Task — Each line of the data must be written out again verbatim; no image belongs in the copy.

Document images with source code:
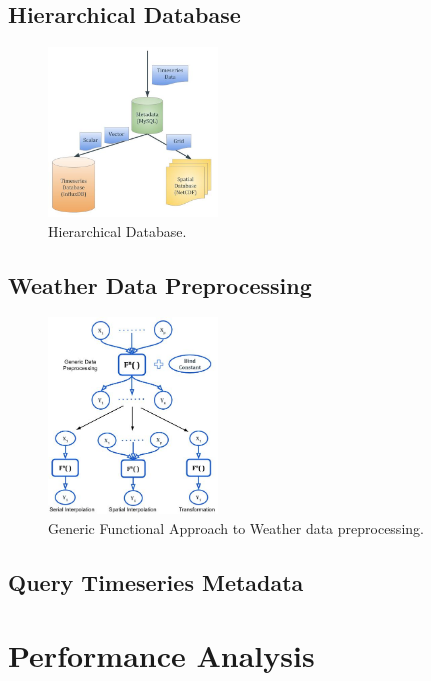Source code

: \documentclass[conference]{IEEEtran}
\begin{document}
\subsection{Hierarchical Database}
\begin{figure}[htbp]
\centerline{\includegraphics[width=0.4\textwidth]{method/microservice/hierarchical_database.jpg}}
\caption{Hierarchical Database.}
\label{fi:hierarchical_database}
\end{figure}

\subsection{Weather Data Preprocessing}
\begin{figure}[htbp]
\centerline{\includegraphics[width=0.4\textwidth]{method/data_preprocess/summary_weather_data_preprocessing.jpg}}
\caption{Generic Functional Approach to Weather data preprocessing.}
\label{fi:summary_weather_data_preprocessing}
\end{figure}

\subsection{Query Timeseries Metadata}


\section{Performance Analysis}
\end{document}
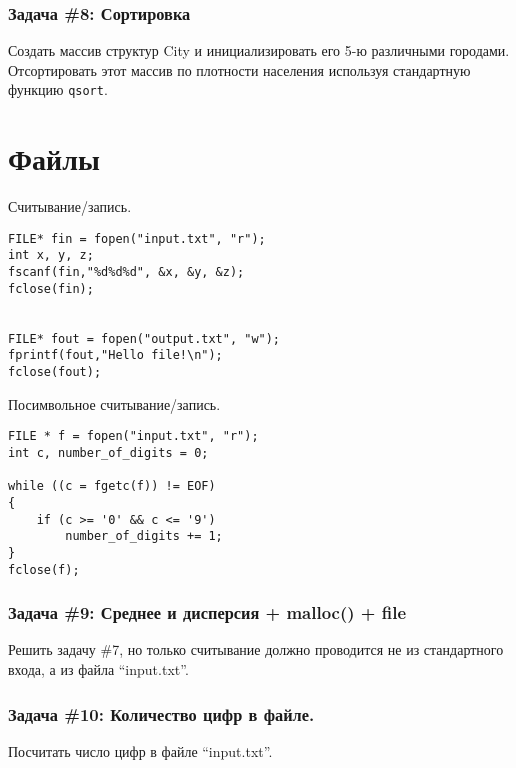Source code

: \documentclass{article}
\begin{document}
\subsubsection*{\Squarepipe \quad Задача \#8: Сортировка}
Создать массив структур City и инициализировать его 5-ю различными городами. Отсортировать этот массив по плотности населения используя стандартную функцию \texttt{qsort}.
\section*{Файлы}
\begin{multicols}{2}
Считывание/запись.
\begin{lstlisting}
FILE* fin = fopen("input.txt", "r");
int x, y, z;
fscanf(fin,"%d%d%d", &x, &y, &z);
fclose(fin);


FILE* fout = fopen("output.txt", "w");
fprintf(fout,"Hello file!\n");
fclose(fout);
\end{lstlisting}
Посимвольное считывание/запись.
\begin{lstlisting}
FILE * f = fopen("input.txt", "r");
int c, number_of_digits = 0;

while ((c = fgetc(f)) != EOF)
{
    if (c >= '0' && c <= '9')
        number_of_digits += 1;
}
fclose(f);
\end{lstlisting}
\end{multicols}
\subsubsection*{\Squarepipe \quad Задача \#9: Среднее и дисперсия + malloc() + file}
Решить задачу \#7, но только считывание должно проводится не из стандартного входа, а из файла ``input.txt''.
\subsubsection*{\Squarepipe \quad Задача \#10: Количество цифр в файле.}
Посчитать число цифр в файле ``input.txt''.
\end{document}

Written answer —
Source code

: \documentclass[conference]{IEEEtran}
\begin{document}
\subsection{Hierarchical Database}
\begin{figure}[htbp]
\centerline{\includegraphics[width=0.4\textwidth]{method/microservice/hierarchical_database.jpg}}
\caption{Hierarchical Database.}
\label{fi:hierarchical_database}
\end{figure}

\subsection{Weather Data Preprocessing}
\begin{figure}[htbp]
\centerline{\includegraphics[width=0.4\textwidth]{method/data_preprocess/summary_weather_data_preprocessing.jpg}}
\caption{Generic Functional Approach to Weather data preprocessing.}
\label{fi:summary_weather_data_preprocessing}
\end{figure}

\subsection{Query Timeseries Metadata}


\section{Performance Analysis}
\end{document}
Source code

: \documentclass{article}
\begin{document}
\subsubsection*{\Squarepipe \quad Задача \#8: Сортировка}
Создать массив структур City и инициализировать его 5-ю различными городами. Отсортировать этот массив по плотности населения используя стандартную функцию \texttt{qsort}.
\section*{Файлы}
\begin{multicols}{2}
Считывание/запись.
\begin{lstlisting}
FILE* fin = fopen("input.txt", "r");
int x, y, z;
fscanf(fin,"%d%d%d", &x, &y, &z);
fclose(fin);


FILE* fout = fopen("output.txt", "w");
fprintf(fout,"Hello file!\n");
fclose(fout);
\end{lstlisting}
Посимвольное считывание/запись.
\begin{lstlisting}
FILE * f = fopen("input.txt", "r");
int c, number_of_digits = 0;

while ((c = fgetc(f)) != EOF)
{
    if (c >= '0' && c <= '9')
        number_of_digits += 1;
}
fclose(f);
\end{lstlisting}
\end{multicols}
\subsubsection*{\Squarepipe \quad Задача \#9: Среднее и дисперсия + malloc() + file}
Решить задачу \#7, но только считывание должно проводится не из стандартного входа, а из файла ``input.txt''.
\subsubsection*{\Squarepipe \quad Задача \#10: Количество цифр в файле.}
Посчитать число цифр в файле ``input.txt''.
\end{document}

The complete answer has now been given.